2020 Film Review: Nobody Sleeps In The Woods Tonight
Plot Synopsis: A group of technology-dependent teenagers goes to offline camp and faces a deadly danger lurking in the woods.
Being hailed as the first Polish slasher film, director Bartosz M. Kowalski looks to bring the 80’s style horror film to his native homeland. With the usual tropes in a contemporary setting and a tonne of gore, Kowalski manages to create and enjoyable horror albeit not one that doesn’t reinvent the wheel.
Nobody Sleeps In The Woods Tonight immediately thrusts you into the mystery with it soon establishing its camp setting. The kids unfortunate to be shipped away to the Polish wilderness: technology infatuated teens on a reform to enjoy time away from screens.
5 teens and a guide embark into the wilderness for some peacefulness which is soon plagued by a gruesome pair of twins. Some nasty looking practical effects look nasty and off putting, giving the creatures an intimidating and unsettling appearance. The use of practical effects is excellent as there is plenty of gorey moments that look incredibly brutal and visual. The films presentation as a whole is also to be praised, with excellent cinematography and camerawork allowing this homage to stand out a bit more than some of the hordes of copycat slashers.

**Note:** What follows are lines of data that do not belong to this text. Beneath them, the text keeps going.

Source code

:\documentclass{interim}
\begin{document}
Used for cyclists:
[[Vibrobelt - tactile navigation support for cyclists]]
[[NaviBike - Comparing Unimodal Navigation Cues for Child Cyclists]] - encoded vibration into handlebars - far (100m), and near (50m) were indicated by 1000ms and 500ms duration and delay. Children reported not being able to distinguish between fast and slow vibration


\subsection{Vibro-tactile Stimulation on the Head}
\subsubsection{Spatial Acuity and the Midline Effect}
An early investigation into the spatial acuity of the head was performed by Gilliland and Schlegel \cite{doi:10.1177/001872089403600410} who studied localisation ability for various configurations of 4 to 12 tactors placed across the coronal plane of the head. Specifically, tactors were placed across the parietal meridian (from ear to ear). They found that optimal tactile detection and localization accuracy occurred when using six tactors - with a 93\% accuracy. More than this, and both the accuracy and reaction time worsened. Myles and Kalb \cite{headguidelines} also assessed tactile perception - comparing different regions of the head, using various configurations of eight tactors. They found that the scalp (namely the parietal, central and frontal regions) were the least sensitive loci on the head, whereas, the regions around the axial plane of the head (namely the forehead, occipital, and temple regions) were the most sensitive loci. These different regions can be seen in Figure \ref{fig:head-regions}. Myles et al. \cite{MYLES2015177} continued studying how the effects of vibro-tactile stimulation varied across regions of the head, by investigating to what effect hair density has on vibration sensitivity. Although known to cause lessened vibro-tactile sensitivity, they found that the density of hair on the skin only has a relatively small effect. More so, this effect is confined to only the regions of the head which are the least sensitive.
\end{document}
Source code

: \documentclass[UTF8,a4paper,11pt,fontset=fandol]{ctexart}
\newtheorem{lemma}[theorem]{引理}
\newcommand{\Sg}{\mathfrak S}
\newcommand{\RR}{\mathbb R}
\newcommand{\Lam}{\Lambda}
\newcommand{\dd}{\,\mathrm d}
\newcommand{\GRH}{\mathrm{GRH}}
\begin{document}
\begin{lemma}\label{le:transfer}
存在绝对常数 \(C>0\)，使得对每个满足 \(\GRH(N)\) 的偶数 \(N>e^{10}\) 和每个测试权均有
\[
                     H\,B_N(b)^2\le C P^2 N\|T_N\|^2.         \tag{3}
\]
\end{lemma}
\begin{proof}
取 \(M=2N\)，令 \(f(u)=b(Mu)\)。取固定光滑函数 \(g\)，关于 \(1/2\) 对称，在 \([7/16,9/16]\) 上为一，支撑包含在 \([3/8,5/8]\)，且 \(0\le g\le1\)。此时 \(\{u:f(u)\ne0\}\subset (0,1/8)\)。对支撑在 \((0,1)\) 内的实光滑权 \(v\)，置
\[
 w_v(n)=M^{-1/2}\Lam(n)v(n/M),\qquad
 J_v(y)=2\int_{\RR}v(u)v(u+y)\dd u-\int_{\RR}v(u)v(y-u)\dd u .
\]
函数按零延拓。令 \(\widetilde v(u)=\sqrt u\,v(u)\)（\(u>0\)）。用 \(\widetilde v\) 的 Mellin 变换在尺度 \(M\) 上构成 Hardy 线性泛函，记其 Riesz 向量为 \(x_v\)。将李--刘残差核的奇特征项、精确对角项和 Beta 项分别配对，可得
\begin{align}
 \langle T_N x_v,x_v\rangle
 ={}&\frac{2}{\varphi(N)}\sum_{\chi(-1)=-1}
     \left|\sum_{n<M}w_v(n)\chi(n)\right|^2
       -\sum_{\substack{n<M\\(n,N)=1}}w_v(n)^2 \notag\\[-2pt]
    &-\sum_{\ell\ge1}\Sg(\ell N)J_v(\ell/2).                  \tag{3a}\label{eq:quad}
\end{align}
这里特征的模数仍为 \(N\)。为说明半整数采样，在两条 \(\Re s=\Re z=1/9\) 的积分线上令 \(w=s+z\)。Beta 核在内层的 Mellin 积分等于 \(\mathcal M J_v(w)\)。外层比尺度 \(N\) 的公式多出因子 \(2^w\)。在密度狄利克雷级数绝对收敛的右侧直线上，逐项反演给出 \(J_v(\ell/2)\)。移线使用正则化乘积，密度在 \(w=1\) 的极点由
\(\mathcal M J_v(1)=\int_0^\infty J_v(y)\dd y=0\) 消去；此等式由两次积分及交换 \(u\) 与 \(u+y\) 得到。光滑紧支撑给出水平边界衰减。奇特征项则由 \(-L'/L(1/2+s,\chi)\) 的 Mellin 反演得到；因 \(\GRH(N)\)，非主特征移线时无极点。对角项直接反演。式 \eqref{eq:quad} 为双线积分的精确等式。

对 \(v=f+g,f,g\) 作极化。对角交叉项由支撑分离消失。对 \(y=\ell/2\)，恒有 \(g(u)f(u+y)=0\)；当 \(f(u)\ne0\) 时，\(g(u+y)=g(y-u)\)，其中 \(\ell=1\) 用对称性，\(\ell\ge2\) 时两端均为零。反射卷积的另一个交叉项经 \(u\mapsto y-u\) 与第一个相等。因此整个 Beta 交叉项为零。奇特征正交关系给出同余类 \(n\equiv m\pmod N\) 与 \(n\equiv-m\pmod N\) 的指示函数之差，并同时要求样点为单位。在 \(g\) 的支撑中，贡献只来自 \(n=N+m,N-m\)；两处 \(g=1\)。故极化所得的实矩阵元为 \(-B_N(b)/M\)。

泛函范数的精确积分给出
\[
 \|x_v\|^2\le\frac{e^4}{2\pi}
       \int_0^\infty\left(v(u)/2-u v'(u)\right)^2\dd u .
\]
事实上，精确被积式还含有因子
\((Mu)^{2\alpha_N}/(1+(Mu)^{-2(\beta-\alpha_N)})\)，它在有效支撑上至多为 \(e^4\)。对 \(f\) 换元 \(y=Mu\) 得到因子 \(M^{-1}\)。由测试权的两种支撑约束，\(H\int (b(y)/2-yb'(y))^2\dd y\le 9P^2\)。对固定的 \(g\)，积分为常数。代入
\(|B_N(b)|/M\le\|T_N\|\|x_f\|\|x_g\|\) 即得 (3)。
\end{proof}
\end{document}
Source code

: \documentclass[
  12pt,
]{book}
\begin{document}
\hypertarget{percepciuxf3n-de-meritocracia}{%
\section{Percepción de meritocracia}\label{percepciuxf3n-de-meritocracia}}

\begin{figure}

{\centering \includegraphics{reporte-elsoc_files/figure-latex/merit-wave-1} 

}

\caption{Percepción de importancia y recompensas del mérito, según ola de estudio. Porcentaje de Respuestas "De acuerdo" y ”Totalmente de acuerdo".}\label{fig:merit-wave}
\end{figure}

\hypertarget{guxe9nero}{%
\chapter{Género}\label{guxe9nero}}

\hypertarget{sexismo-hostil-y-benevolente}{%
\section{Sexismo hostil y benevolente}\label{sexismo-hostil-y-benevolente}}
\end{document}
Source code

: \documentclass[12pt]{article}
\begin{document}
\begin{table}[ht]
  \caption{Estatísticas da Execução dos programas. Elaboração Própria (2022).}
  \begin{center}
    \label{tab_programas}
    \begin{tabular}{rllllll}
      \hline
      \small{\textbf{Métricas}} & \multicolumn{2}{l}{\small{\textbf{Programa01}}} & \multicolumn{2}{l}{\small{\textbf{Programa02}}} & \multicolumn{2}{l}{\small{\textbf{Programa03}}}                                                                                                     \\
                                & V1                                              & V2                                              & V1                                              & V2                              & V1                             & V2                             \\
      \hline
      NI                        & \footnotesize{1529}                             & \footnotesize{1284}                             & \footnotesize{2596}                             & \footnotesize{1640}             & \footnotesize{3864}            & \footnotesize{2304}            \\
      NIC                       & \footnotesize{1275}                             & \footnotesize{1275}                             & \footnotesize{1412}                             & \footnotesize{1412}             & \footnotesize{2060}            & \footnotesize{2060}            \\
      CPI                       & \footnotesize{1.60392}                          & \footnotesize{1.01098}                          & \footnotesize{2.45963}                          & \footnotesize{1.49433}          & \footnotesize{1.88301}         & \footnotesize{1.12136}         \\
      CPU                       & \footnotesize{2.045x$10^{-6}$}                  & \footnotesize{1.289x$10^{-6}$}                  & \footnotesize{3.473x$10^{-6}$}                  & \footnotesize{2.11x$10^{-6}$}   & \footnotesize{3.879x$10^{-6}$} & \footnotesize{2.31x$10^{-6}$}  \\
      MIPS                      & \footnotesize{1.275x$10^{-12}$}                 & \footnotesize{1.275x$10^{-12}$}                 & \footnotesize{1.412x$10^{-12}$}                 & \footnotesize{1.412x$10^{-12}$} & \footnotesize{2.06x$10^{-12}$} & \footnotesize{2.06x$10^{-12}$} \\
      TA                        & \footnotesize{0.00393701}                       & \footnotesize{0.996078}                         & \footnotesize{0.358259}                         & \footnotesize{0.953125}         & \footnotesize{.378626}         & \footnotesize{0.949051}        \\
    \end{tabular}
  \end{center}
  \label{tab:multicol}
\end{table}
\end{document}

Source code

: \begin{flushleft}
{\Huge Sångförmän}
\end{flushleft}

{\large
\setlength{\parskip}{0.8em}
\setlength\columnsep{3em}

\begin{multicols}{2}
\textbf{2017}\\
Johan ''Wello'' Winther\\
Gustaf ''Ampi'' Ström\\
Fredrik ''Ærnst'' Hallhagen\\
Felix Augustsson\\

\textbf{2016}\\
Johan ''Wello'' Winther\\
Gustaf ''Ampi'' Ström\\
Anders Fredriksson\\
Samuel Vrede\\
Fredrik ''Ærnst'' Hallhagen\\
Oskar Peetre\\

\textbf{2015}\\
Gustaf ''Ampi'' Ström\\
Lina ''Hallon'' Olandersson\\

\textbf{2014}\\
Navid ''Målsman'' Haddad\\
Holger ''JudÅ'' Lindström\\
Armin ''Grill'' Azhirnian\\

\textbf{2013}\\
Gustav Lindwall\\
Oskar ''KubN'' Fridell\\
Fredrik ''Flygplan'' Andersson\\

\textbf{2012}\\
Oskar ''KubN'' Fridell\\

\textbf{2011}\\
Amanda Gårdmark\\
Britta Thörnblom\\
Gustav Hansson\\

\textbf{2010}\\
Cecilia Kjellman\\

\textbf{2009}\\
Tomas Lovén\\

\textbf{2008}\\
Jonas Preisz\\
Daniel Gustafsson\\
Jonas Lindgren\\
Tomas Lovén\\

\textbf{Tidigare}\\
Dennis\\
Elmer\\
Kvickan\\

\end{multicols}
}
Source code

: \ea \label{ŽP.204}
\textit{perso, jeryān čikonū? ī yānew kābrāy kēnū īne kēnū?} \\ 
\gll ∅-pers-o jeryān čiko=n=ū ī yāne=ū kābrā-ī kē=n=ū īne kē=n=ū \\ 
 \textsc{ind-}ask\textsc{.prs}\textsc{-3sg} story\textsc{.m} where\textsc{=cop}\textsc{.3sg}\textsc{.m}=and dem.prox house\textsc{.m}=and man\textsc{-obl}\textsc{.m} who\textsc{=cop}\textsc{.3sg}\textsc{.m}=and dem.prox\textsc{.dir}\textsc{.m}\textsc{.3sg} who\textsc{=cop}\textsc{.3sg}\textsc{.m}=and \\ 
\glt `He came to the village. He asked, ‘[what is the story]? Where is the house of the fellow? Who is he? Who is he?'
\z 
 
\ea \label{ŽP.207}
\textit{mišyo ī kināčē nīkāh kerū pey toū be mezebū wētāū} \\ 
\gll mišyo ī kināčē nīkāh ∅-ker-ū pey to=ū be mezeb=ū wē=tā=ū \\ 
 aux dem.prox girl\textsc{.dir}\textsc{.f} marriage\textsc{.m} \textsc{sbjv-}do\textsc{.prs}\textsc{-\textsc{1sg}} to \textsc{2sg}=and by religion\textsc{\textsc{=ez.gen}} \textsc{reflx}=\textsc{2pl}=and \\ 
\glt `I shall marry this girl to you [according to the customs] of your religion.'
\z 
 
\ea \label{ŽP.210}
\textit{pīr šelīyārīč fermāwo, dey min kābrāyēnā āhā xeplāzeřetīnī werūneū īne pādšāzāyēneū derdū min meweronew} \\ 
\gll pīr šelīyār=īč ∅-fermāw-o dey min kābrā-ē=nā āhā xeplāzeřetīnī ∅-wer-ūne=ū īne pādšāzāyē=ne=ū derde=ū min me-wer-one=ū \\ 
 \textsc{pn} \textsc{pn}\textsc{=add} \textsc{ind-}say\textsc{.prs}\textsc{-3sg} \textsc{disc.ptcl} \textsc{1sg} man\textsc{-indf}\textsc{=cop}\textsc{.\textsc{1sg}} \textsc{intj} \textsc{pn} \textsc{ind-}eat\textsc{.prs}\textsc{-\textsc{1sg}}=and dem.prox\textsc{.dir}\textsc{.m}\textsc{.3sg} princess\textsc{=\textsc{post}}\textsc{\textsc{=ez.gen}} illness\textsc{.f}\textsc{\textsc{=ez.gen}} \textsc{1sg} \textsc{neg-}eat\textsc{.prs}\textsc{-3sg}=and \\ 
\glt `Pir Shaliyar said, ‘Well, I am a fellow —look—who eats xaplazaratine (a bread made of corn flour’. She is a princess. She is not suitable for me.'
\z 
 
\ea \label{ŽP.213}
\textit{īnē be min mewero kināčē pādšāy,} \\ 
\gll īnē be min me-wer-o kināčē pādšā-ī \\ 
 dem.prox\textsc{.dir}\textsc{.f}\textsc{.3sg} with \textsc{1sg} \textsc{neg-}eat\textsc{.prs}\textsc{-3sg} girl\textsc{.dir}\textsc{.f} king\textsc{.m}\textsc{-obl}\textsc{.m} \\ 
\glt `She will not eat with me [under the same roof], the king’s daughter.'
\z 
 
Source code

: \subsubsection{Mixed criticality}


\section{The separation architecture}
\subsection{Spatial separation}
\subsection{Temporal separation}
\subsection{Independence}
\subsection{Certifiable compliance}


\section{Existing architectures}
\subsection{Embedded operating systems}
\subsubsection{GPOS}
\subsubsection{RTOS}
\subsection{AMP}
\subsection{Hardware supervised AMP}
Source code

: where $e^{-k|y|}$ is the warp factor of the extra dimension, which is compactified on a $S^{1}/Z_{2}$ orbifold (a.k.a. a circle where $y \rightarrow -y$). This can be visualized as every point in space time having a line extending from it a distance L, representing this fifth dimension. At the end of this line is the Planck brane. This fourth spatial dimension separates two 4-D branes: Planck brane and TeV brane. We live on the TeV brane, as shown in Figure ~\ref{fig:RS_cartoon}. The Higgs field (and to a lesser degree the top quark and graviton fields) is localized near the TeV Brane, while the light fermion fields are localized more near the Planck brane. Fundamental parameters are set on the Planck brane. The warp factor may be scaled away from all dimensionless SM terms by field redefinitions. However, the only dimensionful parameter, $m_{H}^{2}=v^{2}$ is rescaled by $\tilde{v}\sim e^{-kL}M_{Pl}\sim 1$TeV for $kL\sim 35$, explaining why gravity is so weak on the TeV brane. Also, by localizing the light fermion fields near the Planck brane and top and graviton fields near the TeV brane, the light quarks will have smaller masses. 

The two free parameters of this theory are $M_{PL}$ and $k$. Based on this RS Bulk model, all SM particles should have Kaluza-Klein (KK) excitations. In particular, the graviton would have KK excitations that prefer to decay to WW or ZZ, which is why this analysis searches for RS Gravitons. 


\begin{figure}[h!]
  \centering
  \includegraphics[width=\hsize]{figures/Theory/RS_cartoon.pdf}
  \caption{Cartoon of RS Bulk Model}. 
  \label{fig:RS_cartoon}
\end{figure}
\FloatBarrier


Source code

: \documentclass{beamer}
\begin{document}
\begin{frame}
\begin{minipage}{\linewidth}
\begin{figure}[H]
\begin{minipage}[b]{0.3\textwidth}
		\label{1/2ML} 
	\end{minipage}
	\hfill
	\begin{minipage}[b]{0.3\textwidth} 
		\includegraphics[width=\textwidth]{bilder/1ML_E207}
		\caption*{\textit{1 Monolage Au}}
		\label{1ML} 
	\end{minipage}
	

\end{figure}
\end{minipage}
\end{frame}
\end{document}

The influence of 80’s horror is easily spotted within the films iconography but even goes further to replicating certain scenes. It’s clear to see the influence from the likes of Friday the 13th and the works of John Carpenter in this 100 odd minute feature. There’s also space for the usual tropes with sex leading to death, fake outs and the final girl, a bad ass heroine portrayed by Julia Wieniawa.
Kowalski’s film flirts with ideas of bringing deeper meanings or social commentary to his film, most notably in the form of LGBT issues and the Catholic Church. With all that is going on in Poland right regarding civil rights for LGBT people, it would have been extremely timely to delve into this worrying problem within Poland. Unfortunately, there isn’t an abundance of depth within this and is merely used as a short conversation topic. With Kowalski describing this film as an experiment, perhaps this is a sign of what he would like to focus on in future projects.
For a first attempt at a style of film that has gone largely untouched within a country’s catalogue of cinema, Nobody Sleeps In The Woods Tonight is a fine starting point. Sure, the film doesn’t offer an awful lot of complete originality but for horror fans this will surely suffice. There’s shocking kills with enough character to get by with, making this film an easy and enjoyable watch.
Kowalski’s intentions with this feature was to open up the genre to the eyes of producers and filmmakers within Poland. If this is a film that can open the doors for more filmmakers to tell stories within the horror genre, that may be the
biggest impact that a director could ever possibly want.